■ **What to produce**:
Return the listing exactly. Keep no pictures.

■ **Exercise input**:
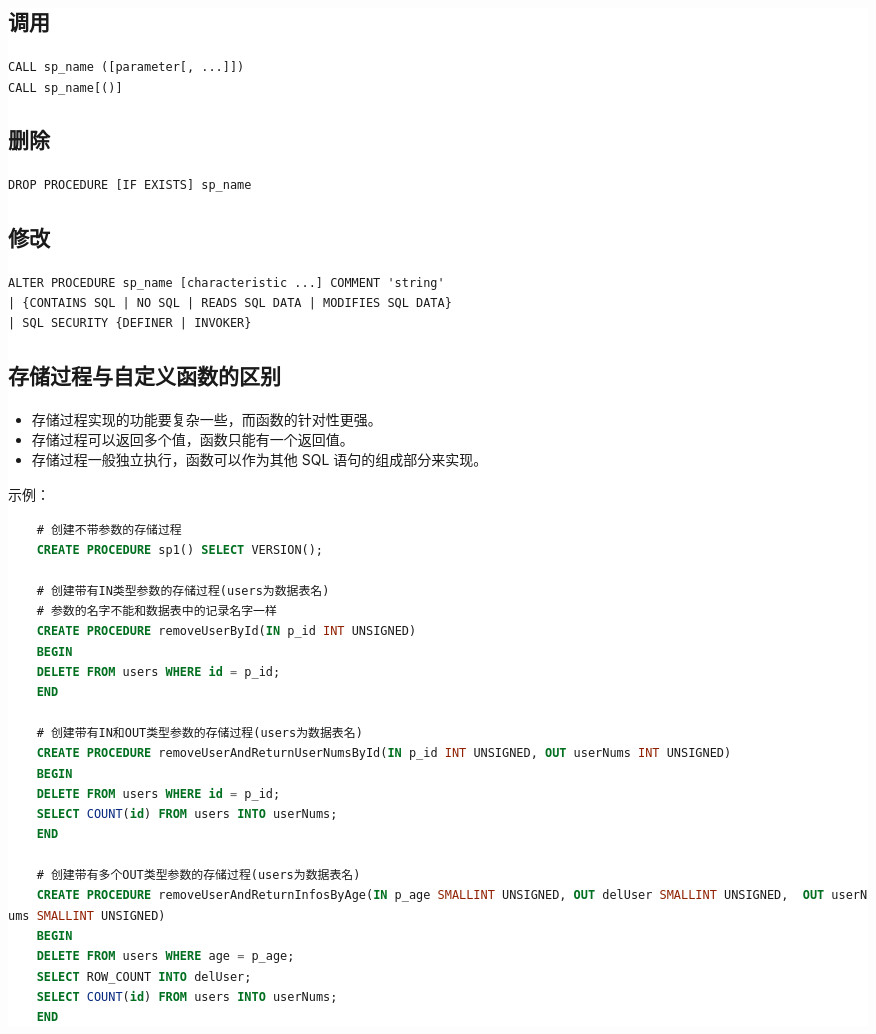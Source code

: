 ## 调用 

    CALL sp_name ([parameter[, ...]])
    CALL sp_name[()]

## 删除 

    DROP PROCEDURE [IF EXISTS] sp_name

## 修改 

    ALTER PROCEDURE sp_name [characteristic ...] COMMENT 'string'
    | {CONTAINS SQL | NO SQL | READS SQL DATA | MODIFIES SQL DATA}
    | SQL SECURITY {DEFINER | INVOKER}


## 存储过程与自定义函数的区别 

* 存储过程实现的功能要复杂一些，而函数的针对性更强。
* 存储过程可以返回多个值，函数只能有一个返回值。
* 存储过程一般独立执行，函数可以作为其他 SQL 语句的组成部分来实现。

示例：

```sql
    # 创建不带参数的存储过程
    CREATE PROCEDURE sp1() SELECT VERSION();
    
    # 创建带有IN类型参数的存储过程(users为数据表名)
    # 参数的名字不能和数据表中的记录名字一样
    CREATE PROCEDURE removeUserById(IN p_id INT UNSIGNED)
    BEGIN
    DELETE FROM users WHERE id = p_id;
    END
    
    # 创建带有IN和OUT类型参数的存储过程(users为数据表名)
    CREATE PROCEDURE removeUserAndReturnUserNumsById(IN p_id INT UNSIGNED, OUT userNums INT UNSIGNED)
    BEGIN
    DELETE FROM users WHERE id = p_id;
    SELECT COUNT(id) FROM users INTO userNums;
    END
    
    # 创建带有多个OUT类型参数的存储过程(users为数据表名)
    CREATE PROCEDURE removeUserAndReturnInfosByAge(IN p_age SMALLINT UNSIGNED, OUT delUser SMALLINT UNSIGNED,  OUT userNums SMALLINT UNSIGNED)
    BEGIN
    DELETE FROM users WHERE age = p_age;
    SELECT ROW_COUNT INTO delUser;
    SELECT COUNT(id) FROM users INTO userNums;
    END
```


[0]: http://chars.tech/2017/05/16/mysql-study/
[1]: ./img/MNJjemj.png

■ **Solution for this exercise**:
Source code

: ## 调用 

    CALL sp_name ([parameter[, ...]])
    CALL sp_name[()]

## 删除 

    DROP PROCEDURE [IF EXISTS] sp_name

## 修改 

    ALTER PROCEDURE sp_name [characteristic ...] COMMENT 'string'
    | {CONTAINS SQL | NO SQL | READS SQL DATA | MODIFIES SQL DATA}
    | SQL SECURITY {DEFINER | INVOKER}


## 存储过程与自定义函数的区别 

* 存储过程实现的功能要复杂一些，而函数的针对性更强。
* 存储过程可以返回多个值，函数只能有一个返回值。
* 存储过程一般独立执行，函数可以作为其他 SQL 语句的组成部分来实现。

示例：

```sql
    # 创建不带参数的存储过程
    CREATE PROCEDURE sp1() SELECT VERSION();
    
    # 创建带有IN类型参数的存储过程(users为数据表名)
    # 参数的名字不能和数据表中的记录名字一样
    CREATE PROCEDURE removeUserById(IN p_id INT UNSIGNED)
    BEGIN
    DELETE FROM users WHERE id = p_id;
    END
    
    # 创建带有IN和OUT类型参数的存储过程(users为数据表名)
    CREATE PROCEDURE removeUserAndReturnUserNumsById(IN p_id INT UNSIGNED, OUT userNums INT UNSIGNED)
    BEGIN
    DELETE FROM users WHERE id = p_id;
    SELECT COUNT(id) FROM users INTO userNums;
    END
    
    # 创建带有多个OUT类型参数的存储过程(users为数据表名)
    CREATE PROCEDURE removeUserAndReturnInfosByAge(IN p_age SMALLINT UNSIGNED, OUT delUser SMALLINT UNSIGNED,  OUT userNums SMALLINT UNSIGNED)
    BEGIN
    DELETE FROM users WHERE age = p_age;
    SELECT ROW_COUNT INTO delUser;
    SELECT COUNT(id) FROM users INTO userNums;
    END
```


[0]: http://chars.tech/2017/05/16/mysql-study/
[1]: ./img/MNJjemj.png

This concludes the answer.